Figure 6: BeCyclOp triggers O₂ sensory BAG neurons that intrinsically use cGMP signalling.

(a) Confocal image of expression of BeCyclOp::SL2::mCherry bicistronic construct in the BAG neuron pair in the head of C. elegans. Cell bodies, nerve ring processes and sensory dendrites reaching the nose are visible. Outline of the animal indicated by a dashed white line, anterior is up. Green fluorescence: GFP co-expression marker localized to intestinal cell nuclei. Scale bar, 20 μm. (b) Mean absolute locomotion speed of the indicated numbers of animals expressing BeCyclOp in BAG neurons, during repeated blue light exposure (470 nm, 70 μW mm⁻²) for the indicated periods (blue bars), with 30 s interstimulus intervals, as deduced from video analysis using a multiworm tracker. Animals in the absence (orange curves) or presence of ATR (green curves) in the culture media are compared. Speed increase in animals without ATR is due to photophobic behavior. N=5 (4 for no ATR) experiments with n=15–20 animals each; error bars, s.e.m. (c) As in b, but animals expressing ChR2 in BAG neurons were used instead. N=3 experiments with n=15–20 animals each; error bars, s.e.m. The insets show mean speeds, as a moving average, using a sliding window bin corresponding to 1 s for filtering the data. Black bars, 30 s.

Discussion

Here we molecularly characterized a new class of type I opsins, the cyclase opsins (CyclOps) from several fungal species, for photoactivation, action spectrum and light sensitivity, after heterologous expression, in part with CNG channels. We show enzymatic specificity, high turnover, virtually non-existing dark activity and unusual topology of Blastocladiella BeCyclOp. Compared with other CyclOps, BeCyclOp was most effective. To assess its potential in animal optogenetics, we expressed it in C. elegans muscles, together with the TAX-2/4 CNG channel, as well as in oxygen sensory neurons that intrinsically use cGMP for signalling. Both cell types could be photoactivated, and macroscopic behaviours were rapidly induced and turned off, or were long-lasting, depending on the tissue. BeCyclOp thus qualifies as a new optogenetic tool for specific cGMP manipulation in live animals.

Microbial rhodopsins attracted much attention in recent years because of their impact in optogenetics.

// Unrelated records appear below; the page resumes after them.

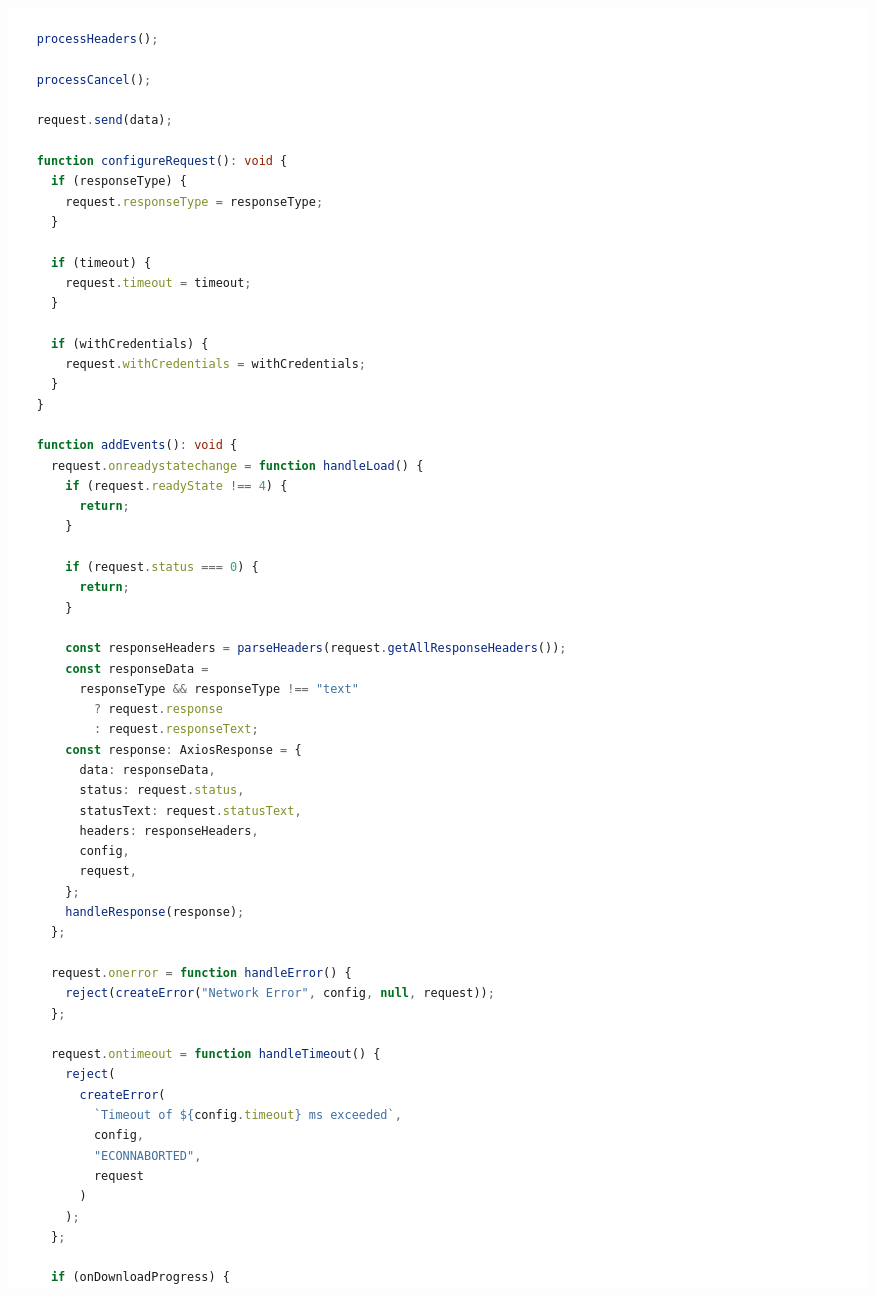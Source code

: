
 ```typescript

    processHeaders();

    processCancel();

    request.send(data);

    function configureRequest(): void {
      if (responseType) {
        request.responseType = responseType;
      }

      if (timeout) {
        request.timeout = timeout;
      }

      if (withCredentials) {
        request.withCredentials = withCredentials;
      }
    }

    function addEvents(): void {
      request.onreadystatechange = function handleLoad() {
        if (request.readyState !== 4) {
          return;
        }

        if (request.status === 0) {
          return;
        }

        const responseHeaders = parseHeaders(request.getAllResponseHeaders());
        const responseData =
          responseType && responseType !== "text"
            ? request.response
            : request.responseText;
        const response: AxiosResponse = {
          data: responseData,
          status: request.status,
          statusText: request.statusText,
          headers: responseHeaders,
          config,
          request,
        };
        handleResponse(response);
      };

      request.onerror = function handleError() {
        reject(createError("Network Error", config, null, request));
      };

      request.ontimeout = function handleTimeout() {
        reject(
          createError(
            `Timeout of ${config.timeout} ms exceeded`,
            config,
            "ECONNABORTED",
            request
          )
        );
      };

      if (onDownloadProgress) {
```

The first type I rhodopsin described was bacteriorhodopsin¹², a light-activated H⁺ pump. Bacteriorhodopsin resembles animal rhodopsins in the common seven transmembrane structure and in its Schiff-base binding of the retinal chromophore to a lysine in transmembrane helix 7. This overall structure is preserved in all subsequently discovered microbial rhodopsins (Cl⁻ pumps, the phototaxis sensory rhodopsins, the channelrhodopsins and so on), and type I rhodopsins share homology in transmembrane helices 3 and 7, and in amino acids of the retinal-binding pocket. Fungal CyclOps now add a novel aspect to the diversity of type I rhodopsins by the way of their additional N-terminal transmembrane helix 0 (Supplementary Fig. 2). Based on the absent signal peptide and transmembrane helix prediction, the N terminus was expected to be cytosolic. We confirmed this by our BiFC experiment. To our knowledge, this is the first finding of an N terminus of any type I or type II rhodopsin being intracellular. Compared with the full-length BeCyclOp, the N-terminally shortened CyclOpS showed higher dark activity and lower light-induced cGMP production, suggesting that the N terminus is involved in tight light regulation of the cytosolic guanylyl cyclase activity.

We show by expression in Xenopus oocytes and in muscle and nerve cells of C. elegans that BeCyclOp ‘behaves’ well and that its activity is under tight light control. Other fungal CyclOps we tested were much less efficient, and/or less specific. The preparation of CyclOp-containing membranes from oocytes enabled biophysical characterization of these proteins without interference by PDEs. The very high ratio of light versus dark activity (L/D) of 5,000 observed for BeCyclOp was reduced to 1,100 by fusing YFP to the C terminus, mainly due to a fourfold increased dark activity. Previously the highest L/D ratio (300) was reported for bPAC from Beggiatoa²².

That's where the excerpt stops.